Among the entries that follow, the required portion opens with the line containing "finished, these snapshots" and closes with the line containing "population control worked". Give that portion again exactly, and nothing else.

━━━━━━━━━━

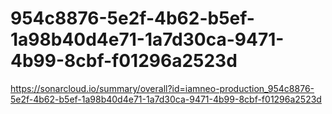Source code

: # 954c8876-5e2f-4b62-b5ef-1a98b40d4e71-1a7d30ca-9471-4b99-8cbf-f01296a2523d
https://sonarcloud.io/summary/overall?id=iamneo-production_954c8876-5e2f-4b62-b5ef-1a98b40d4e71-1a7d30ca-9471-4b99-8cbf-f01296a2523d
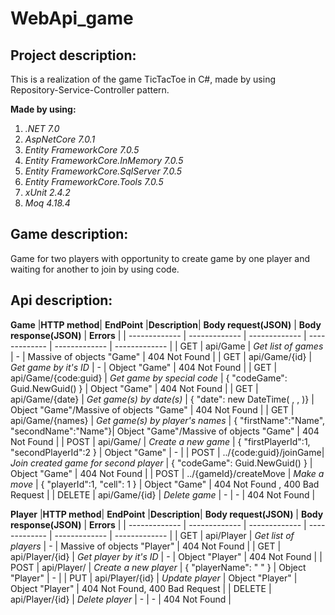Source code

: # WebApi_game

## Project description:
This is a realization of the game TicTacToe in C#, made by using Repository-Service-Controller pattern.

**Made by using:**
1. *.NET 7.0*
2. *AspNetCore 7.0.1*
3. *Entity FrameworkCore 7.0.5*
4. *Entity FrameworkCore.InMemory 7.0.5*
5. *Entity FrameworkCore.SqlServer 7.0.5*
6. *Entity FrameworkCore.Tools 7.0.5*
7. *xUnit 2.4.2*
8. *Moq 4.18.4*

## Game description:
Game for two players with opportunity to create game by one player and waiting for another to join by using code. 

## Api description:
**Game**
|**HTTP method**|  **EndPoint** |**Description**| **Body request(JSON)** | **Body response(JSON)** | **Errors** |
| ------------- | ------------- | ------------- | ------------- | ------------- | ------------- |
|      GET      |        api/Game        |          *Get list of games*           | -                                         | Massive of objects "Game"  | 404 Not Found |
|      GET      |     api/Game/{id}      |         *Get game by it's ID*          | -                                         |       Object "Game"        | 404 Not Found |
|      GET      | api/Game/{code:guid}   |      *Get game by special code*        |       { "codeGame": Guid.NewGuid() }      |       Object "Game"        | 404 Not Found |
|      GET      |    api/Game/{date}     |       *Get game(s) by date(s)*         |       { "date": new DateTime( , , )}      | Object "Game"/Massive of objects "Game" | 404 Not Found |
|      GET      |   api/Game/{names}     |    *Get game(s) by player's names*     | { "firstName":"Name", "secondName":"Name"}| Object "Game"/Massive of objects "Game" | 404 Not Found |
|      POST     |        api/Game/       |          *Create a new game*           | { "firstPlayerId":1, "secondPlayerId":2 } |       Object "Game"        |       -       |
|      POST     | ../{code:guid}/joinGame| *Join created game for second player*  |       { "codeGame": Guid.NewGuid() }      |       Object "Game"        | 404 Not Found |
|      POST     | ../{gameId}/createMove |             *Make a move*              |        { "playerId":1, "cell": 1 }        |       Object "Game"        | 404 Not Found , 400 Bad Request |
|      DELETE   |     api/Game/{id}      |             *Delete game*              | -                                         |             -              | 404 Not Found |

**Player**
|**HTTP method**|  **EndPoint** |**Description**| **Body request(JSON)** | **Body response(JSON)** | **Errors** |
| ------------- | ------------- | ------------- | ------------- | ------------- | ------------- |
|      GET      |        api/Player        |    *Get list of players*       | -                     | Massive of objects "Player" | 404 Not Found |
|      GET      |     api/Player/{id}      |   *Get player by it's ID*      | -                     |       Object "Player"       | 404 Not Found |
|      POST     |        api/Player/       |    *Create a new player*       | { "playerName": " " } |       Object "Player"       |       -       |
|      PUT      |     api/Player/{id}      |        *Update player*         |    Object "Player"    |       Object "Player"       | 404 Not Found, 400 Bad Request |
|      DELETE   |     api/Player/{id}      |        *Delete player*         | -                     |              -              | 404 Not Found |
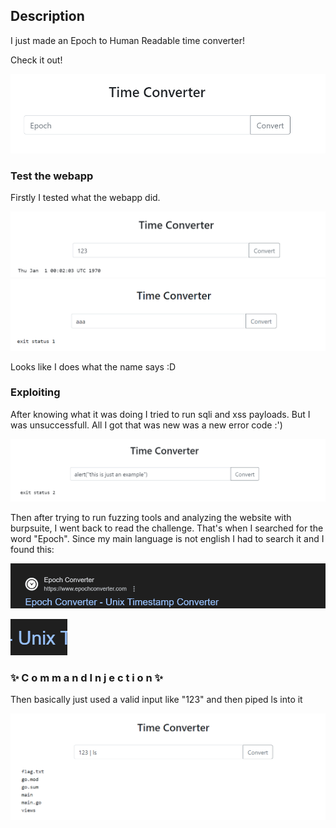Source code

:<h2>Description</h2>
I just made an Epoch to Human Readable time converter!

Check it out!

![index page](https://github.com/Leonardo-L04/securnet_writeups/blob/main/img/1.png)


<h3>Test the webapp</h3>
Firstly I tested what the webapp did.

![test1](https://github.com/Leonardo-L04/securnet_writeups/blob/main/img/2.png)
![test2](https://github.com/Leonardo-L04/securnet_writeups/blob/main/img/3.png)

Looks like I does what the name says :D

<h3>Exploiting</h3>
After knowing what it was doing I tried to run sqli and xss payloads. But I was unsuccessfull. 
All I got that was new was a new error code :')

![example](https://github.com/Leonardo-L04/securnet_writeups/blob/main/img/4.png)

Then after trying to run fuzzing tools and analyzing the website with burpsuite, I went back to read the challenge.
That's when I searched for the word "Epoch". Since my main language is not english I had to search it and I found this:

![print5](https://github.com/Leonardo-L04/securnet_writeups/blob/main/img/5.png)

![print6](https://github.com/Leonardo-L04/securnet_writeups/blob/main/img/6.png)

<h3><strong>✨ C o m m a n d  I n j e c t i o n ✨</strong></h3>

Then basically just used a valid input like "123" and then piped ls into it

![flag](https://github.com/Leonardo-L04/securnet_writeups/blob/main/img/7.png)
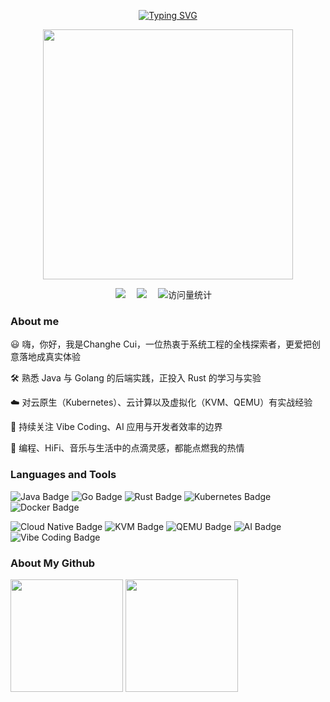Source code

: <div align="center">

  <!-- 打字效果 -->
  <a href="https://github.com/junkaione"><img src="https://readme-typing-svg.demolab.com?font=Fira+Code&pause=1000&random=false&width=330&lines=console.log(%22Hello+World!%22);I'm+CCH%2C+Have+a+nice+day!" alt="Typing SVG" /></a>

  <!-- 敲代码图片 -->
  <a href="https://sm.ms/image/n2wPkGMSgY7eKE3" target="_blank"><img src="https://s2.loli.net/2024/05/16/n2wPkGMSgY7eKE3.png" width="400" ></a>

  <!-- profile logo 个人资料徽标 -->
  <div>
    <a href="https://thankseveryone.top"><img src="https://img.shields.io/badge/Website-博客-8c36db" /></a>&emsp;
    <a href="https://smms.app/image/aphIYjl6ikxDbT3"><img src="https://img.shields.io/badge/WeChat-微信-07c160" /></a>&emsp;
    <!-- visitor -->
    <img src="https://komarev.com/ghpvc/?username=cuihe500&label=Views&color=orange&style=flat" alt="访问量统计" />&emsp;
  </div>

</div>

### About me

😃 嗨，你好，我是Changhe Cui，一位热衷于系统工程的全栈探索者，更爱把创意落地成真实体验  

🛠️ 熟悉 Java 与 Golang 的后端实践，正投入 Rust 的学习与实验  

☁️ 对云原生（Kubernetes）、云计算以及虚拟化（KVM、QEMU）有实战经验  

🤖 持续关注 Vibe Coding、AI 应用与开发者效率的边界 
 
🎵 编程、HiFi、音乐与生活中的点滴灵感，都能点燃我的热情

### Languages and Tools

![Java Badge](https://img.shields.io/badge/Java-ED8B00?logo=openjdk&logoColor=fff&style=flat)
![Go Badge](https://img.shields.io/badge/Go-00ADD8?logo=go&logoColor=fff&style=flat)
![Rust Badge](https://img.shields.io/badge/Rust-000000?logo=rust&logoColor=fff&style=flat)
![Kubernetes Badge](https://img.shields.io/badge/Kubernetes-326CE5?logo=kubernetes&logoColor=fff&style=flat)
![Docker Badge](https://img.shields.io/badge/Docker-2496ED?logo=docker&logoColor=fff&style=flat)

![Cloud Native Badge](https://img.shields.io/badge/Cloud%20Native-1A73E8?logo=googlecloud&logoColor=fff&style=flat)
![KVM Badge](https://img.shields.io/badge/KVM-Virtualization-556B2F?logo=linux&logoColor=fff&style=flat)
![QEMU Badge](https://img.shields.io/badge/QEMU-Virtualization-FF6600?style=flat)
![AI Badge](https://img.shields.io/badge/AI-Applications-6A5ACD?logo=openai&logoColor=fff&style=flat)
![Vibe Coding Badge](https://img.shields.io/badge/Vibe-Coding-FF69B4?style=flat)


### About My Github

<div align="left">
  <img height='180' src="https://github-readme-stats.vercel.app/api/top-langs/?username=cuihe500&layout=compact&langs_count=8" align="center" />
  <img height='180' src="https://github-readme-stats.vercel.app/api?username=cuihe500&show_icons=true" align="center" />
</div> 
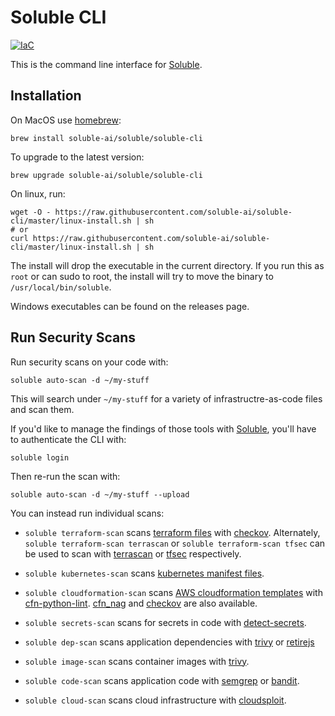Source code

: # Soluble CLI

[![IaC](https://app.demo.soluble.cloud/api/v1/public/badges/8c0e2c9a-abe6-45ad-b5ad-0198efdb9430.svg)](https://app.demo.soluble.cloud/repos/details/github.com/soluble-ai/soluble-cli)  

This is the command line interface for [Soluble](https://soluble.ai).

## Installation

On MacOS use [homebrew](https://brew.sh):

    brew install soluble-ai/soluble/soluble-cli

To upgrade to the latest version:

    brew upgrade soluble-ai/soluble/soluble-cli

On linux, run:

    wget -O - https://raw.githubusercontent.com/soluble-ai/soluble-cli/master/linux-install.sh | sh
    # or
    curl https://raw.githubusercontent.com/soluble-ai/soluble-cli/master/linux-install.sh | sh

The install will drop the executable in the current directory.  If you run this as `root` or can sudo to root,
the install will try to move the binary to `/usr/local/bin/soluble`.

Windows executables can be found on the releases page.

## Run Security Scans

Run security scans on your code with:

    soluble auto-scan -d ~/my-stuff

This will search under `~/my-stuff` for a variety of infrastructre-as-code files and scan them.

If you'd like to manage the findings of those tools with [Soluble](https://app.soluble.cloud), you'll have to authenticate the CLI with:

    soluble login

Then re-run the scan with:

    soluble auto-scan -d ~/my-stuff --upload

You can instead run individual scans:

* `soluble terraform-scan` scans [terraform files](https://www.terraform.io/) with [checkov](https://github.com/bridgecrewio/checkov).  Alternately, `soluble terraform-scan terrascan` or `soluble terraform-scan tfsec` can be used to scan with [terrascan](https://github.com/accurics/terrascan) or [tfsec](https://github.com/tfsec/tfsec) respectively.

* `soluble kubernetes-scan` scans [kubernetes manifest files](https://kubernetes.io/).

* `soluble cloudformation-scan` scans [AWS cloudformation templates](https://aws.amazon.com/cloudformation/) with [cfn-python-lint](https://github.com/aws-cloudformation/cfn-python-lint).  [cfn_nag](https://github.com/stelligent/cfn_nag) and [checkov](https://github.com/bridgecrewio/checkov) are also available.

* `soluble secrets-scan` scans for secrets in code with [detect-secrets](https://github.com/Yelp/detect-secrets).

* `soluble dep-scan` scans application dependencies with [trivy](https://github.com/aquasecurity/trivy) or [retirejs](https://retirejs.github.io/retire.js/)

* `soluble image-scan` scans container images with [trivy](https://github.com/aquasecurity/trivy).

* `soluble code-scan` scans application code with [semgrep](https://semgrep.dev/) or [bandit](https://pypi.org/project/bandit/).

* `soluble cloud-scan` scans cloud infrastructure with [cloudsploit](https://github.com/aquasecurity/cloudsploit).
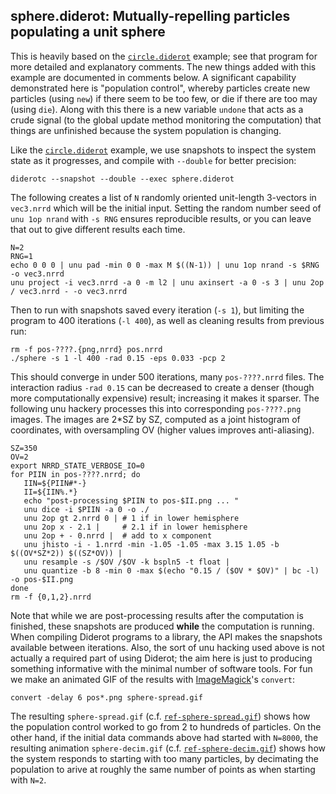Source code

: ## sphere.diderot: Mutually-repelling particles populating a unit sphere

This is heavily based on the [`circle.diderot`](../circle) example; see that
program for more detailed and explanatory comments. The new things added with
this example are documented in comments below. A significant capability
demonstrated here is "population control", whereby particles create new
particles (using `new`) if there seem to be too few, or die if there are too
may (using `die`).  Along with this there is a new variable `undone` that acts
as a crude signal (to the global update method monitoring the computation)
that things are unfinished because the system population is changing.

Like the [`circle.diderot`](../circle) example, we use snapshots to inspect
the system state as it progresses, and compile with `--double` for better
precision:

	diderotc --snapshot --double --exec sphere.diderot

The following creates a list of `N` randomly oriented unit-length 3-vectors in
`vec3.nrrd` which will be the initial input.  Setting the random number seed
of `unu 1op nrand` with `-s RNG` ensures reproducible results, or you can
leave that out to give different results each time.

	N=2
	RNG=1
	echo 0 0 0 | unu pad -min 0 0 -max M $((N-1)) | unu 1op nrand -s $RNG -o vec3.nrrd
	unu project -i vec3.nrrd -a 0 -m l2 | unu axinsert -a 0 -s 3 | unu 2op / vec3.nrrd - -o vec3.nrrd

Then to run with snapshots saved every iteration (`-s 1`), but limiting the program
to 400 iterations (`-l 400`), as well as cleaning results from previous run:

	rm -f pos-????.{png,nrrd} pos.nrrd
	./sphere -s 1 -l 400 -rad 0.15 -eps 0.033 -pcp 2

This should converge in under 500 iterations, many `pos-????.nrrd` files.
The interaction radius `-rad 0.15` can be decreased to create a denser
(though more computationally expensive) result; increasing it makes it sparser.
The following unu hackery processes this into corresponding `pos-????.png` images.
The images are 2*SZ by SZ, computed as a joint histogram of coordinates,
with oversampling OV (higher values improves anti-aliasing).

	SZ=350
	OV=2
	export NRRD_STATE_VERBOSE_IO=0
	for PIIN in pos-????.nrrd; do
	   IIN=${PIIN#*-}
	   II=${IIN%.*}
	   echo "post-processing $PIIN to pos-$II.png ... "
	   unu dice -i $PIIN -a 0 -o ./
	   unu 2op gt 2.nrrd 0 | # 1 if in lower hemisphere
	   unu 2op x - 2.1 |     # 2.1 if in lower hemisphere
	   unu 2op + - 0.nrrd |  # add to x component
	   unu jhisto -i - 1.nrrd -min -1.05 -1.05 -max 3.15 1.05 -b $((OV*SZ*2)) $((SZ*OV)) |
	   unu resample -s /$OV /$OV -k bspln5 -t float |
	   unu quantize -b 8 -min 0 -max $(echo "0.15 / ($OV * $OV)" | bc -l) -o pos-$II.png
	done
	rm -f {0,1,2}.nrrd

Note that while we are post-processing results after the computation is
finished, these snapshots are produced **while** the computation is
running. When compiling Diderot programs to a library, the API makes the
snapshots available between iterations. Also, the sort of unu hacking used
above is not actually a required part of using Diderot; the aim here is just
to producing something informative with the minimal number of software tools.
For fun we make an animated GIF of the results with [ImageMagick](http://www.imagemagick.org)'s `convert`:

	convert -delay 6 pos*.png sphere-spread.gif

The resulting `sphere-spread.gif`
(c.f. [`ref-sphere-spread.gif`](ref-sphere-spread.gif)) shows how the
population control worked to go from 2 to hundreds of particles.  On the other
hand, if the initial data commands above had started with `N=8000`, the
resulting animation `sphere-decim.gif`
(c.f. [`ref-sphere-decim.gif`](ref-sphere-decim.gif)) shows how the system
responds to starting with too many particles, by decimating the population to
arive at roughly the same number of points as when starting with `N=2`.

━━━━━━━━━━

- _Problem solution_
finished, these snapshots are produced **while** the computation is
running. When compiling Diderot programs to a library, the API makes the
snapshots available between iterations. Also, the sort of unu hacking used
above is not actually a required part of using Diderot; the aim here is just
to producing something informative with the minimal number of software tools.
For fun we make an animated GIF of the results with [ImageMagick](http://www.imagemagick.org)'s `convert`:

	convert -delay 6 pos*.png sphere-spread.gif

The resulting `sphere-spread.gif`
(c.f. [`ref-sphere-spread.gif`](ref-sphere-spread.gif)) shows how the
population control worked to go from 2 to hundreds of particles.  On the other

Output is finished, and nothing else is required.